> _Work item_
Keep to the lines from the one with "extensibility. This might" through the end of the data, and write them out exactly.

> _Record excerpts_

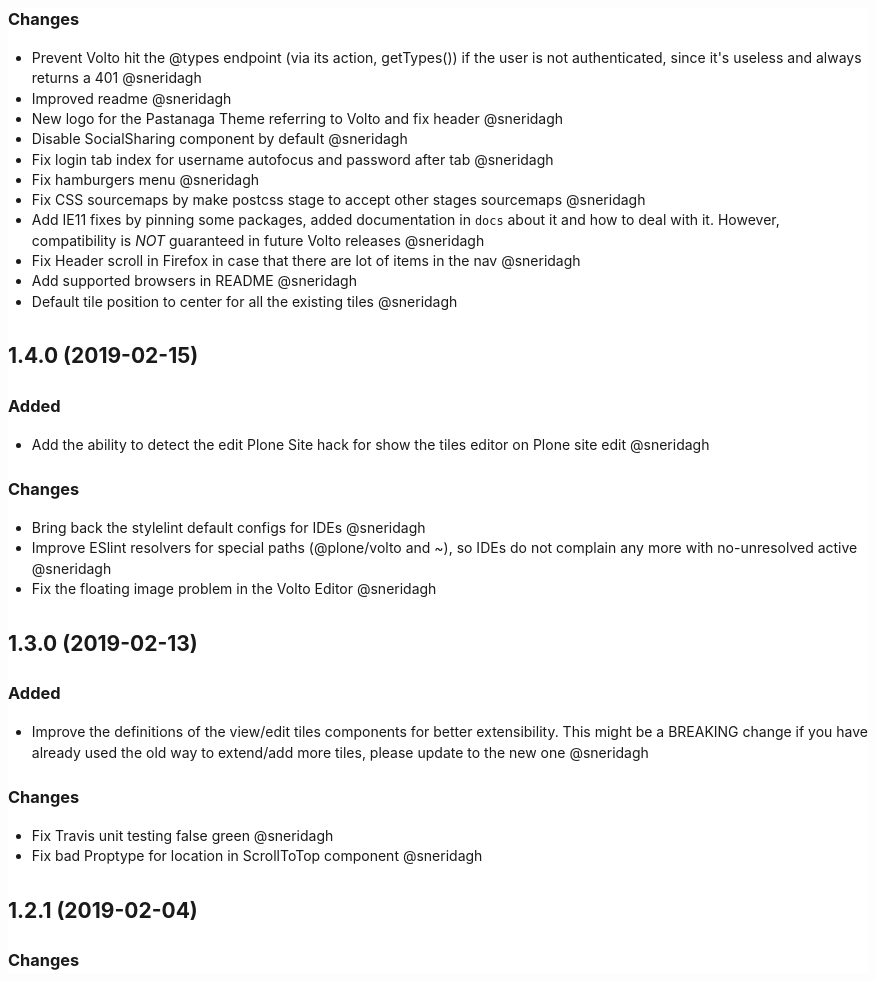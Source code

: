 ### Changes

- Prevent Volto hit the @types endpoint (via its action, getTypes()) if the
  user is not authenticated, since it's useless and always returns a 401
  @sneridagh
- Improved readme @sneridagh
- New logo for the Pastanaga Theme referring to Volto and fix header @sneridagh
- Disable SocialSharing component by default @sneridagh
- Fix login tab index for username autofocus and password after tab @sneridagh
- Fix hamburgers menu @sneridagh
- Fix CSS sourcemaps by make postcss stage to accept other stages sourcemaps
  @sneridagh
- Add IE11 fixes by pinning some packages, added documentation in `docs` about
  it and how to deal with it. However, compatibility is _NOT_ guaranteed in
  future Volto releases @sneridagh
- Fix Header scroll in Firefox in case that there are lot of items in the nav
  @sneridagh
- Add supported browsers in README @sneridagh
- Default tile position to center for all the existing tiles @sneridagh

## 1.4.0 (2019-02-15)

### Added

- Add the ability to detect the edit Plone Site hack for show the tiles editor
  on Plone site edit @sneridagh

### Changes

- Bring back the stylelint default configs for IDEs @sneridagh
- Improve ESlint resolvers for special paths (@plone/volto and ~), so IDEs do
  not complain any more with no-unresolved active @sneridagh
- Fix the floating image problem in the Volto Editor @sneridagh

## 1.3.0 (2019-02-13)

### Added

- Improve the definitions of the view/edit tiles components for better
  extensibility. This might be a BREAKING change if you have already used the
  old way to extend/add more tiles, please update to the new one @sneridagh

### Changes

- Fix Travis unit testing false green @sneridagh
- Fix bad Proptype for location in ScrollToTop component @sneridagh

## 1.2.1 (2019-02-04)

### Changes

> _Exercise result_
  extensibility. This might be a BREAKING change if you have already used the
  old way to extend/add more tiles, please update to the new one @sneridagh

### Changes

- Fix Travis unit testing false green @sneridagh
- Fix bad Proptype for location in ScrollToTop component @sneridagh

## 1.2.1 (2019-02-04)

### Changes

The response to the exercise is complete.